Oggi è difficile comprendere quando un adulto è alterato rispetto al normale parlare, proprio perchè i toni sono spesso alti in ogni caso, conditi da parolacce e bestemmie anche per descrivere un autogol della squadra amata, allo stesso modo il linguaggio dei gesti e delle espressioni facciali sembra riproporre una mimica bellica nel semplice discutere di un comune evento.

Dovremmo, tutti noi adulti, riflettere sull’esempio che stiamo donando ai nostri figli, sulla qualità delle emozioni rispetto alle semplici sensazioni (scriverò ancora su questo passaggio) per comprendere i danni che imponiamo alle nuove generazioni le quali, oltre a identificarsi nei normali riferimenti adolescenziali, rischiano di non identificarsi affatto in quel sè stessi in evoluzione restando a loro volta immaturi e confinati in dei ruoli sociali utili solo a blindare una condizione economica da raggiungere oppure a fuggirne gli aspetti meno favorevoli con forme diverse dal sacrificio e dall’impegno.
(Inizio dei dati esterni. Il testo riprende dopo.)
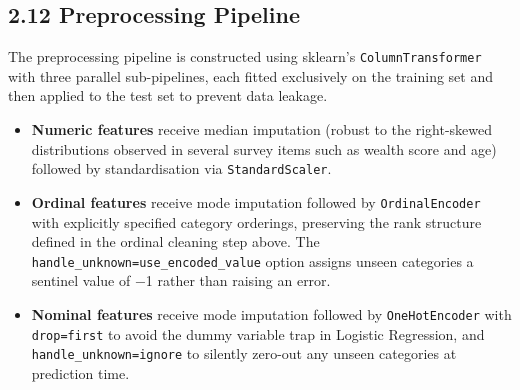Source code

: \documentclass[11pt]{article}
\providecommand{\tightlist}{%
      \setlength{\itemsep}{0pt}\setlength{\parskip}{0pt}}
\begin{document}
    \hypertarget{preprocessing-pipeline}{%
\subsection{2.12 Preprocessing Pipeline}\label{preprocessing-pipeline}}

The preprocessing pipeline is constructed using sklearn's
\texttt{ColumnTransformer} with three parallel sub-pipelines, each
fitted exclusively on the training set and then applied to the test set
to prevent data leakage.

\begin{itemize}
\tightlist
\item
  \textbf{Numeric features} receive median imputation (robust to the
  right-skewed distributions observed in several survey items such as
  wealth score and age) followed by standardisation via
  \texttt{StandardScaler}.
\item
  \textbf{Ordinal features} receive mode imputation followed by
  \texttt{OrdinalEncoder} with explicitly specified category orderings,
  preserving the rank structure defined in the ordinal cleaning step
  above. The
  \texttt{handle\_unknown=\textquotesingle{}use\_encoded\_value\textquotesingle{}}
  option assigns unseen categories a sentinel value of −1 rather than
  raising an error.
\item
  \textbf{Nominal features} receive mode imputation followed by
  \texttt{OneHotEncoder} with
  \texttt{drop=\textquotesingle{}first\textquotesingle{}} to avoid the
  dummy variable trap in Logistic Regression, and
  \texttt{handle\_unknown=\textquotesingle{}ignore\textquotesingle{}} to
  silently zero-out any unseen categories at prediction time.
\end{itemize}
\end{document}
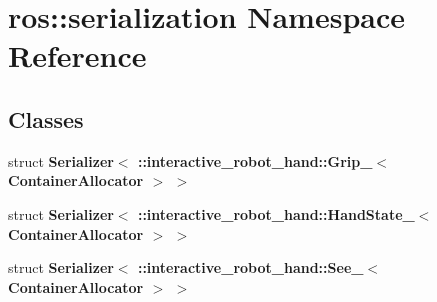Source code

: \section{ros\-:\-:serialization Namespace Reference}
\label{namespaceros_1_1serialization}
\subsection*{Classes}
\begin{DoxyCompactItemize}
\item 
struct {\bf Serializer$<$ \-::interactive\-\_\-robot\-\_\-hand\-::\-Grip\-\_\-$<$ Container\-Allocator $>$ $>$}
\item 
struct {\bf Serializer$<$ \-::interactive\-\_\-robot\-\_\-hand\-::\-Hand\-State\-\_\-$<$ Container\-Allocator $>$ $>$}
\item 
struct {\bf Serializer$<$ \-::interactive\-\_\-robot\-\_\-hand\-::\-See\-\_\-$<$ Container\-Allocator $>$ $>$}
\end{DoxyCompactItemize}
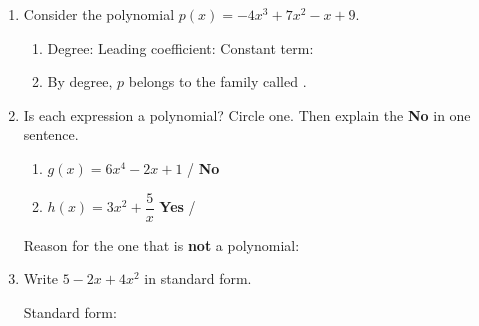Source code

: \documentclass[10pt]{article}
\begin{document}

\vspace{0.12in}

\begin{enumerate}[itemsep=12pt]

\item Consider the polynomial $p(x) = -4x^3 + 7x^2 - x + 9$.

\vspace{0.06in}
\begin{enumerate}[label=(\alph*), itemsep=6pt]
  \item Degree:  \qquad Leading coefficient: 
        \qquad Constant term: 
  \item By degree, $p$ belongs to the family called .
\end{enumerate}

\item Is each expression a polynomial? Circle one. Then explain the \textbf{No} in
      one sentence.

\begin{enumerate}[label=(\alph*), itemsep=6pt]
  \item $g(x) = 6x^4 - 2x + 1$ \quad {} / \textbf{No}
  \item $h(x) = 3x^2 + \dfrac{5}{x}$ \quad \textbf{Yes} / 
\end{enumerate}

\vspace{0.06in}
Reason for the one that is \textbf{not} a polynomial:

\vspace{0.06in}

\item Write $5 - 2x + 4x^2$ in standard form.

\vspace{0.1in}
Standard form: 

\end{enumerate}
\end{document}
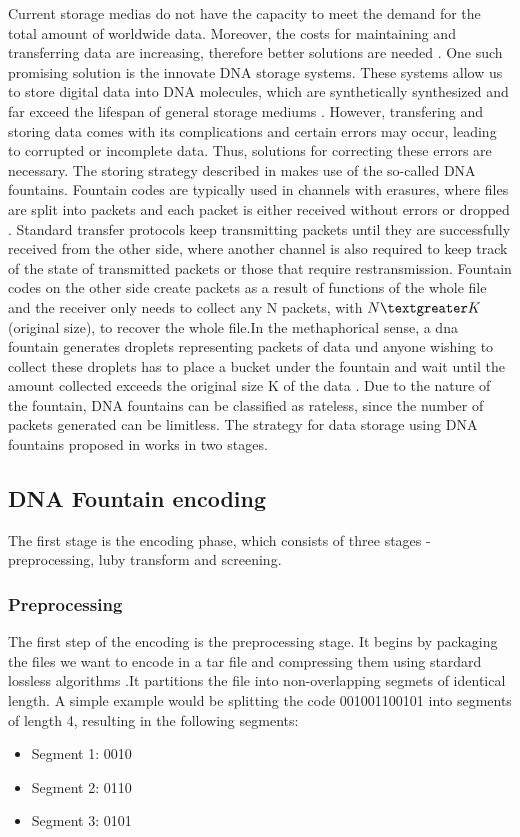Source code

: \documentclass[12pt]%
{article}
\begin{document}
Current storage medias do not have the capacity to meet the demand for the total amount of worldwide data. Moreover, the costs for maintaining and transferring data are increasing, therefore better solutions are needed \cite{dong2020dna}. One such promising solution is the innovate DNA storage systems. These systems allow us to store digital data into DNA molecules, which are synthetically synthesized and far exceed the lifespan of general storage mediums \cite{dong2020dna}. However, transfering and storing data comes with its complications and certain errors may occur, leading to corrupted or incomplete data. Thus, solutions for correcting these errors are necessary. The storing strategy described in \cite{erlich2017dna} makes use of the so-called DNA fountains. Fountain codes are typically used in channels with erasures, where files are split into packets and each packet is either received without errors or dropped \cite{mackay2005fountain}.  Standard transfer protocols keep transmitting packets until they are successfully received from the other side, where another channel is also required to keep track of the state of transmitted packets or those that require restransmission. Fountain codes on the other side create packets as a result of functions of the whole file and the receiver only needs to collect any N packets, with $N \textgreater K$ (original size), to recover the whole file.In the methaphorical sense, a dna fountain generates droplets representing packets of data und anyone wishing to collect these droplets has to place a bucket under the fountain and wait until the amount collected exceeds the original size K of the data \cite{mackay2005fountain}. Due to the nature of the fountain,  DNA fountains can be classified as rateless, since the number of packets generated can be limitless.
The strategy for data storage using DNA fountains proposed in \cite{erlich2017dna} works in two stages. 

\subsection{DNA Fountain encoding}

The first stage is the encoding phase, which consists of three stages - preprocessing, luby transform and screening.

\subsubsection{Preprocessing}  
The first step of the encoding is the preprocessing stage. It begins by packaging the files we want to encode in a tar file and compressing them using stardard lossless algorithms \cite{erlich2017dnasupplementary}.It partitions the file into non-overlapping segmets of identical length. A simple example would be splitting the code 001001100101 into segments of length 4, resulting in the following segments:
\begin{itemize}
\item Segment 1: 0010
\item Segment 2: 0110
\item Segment 3: 0101
\end{itemize}
\end{document}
Un genitore immaturo, privo di competenze genitoriali, non può che agire il qualunquismo ed il vittimismo ed essere perennemente in difesa, comportamenti che ormai caratterizzano anche molti bambini che manifestano forme di violenza verbale e fisica auto ed eterodiretta, tanto da rappresentamente un indice di attenzione per noi pedagogisti all’interno di un mutamento sociale omologativo, purtroppo.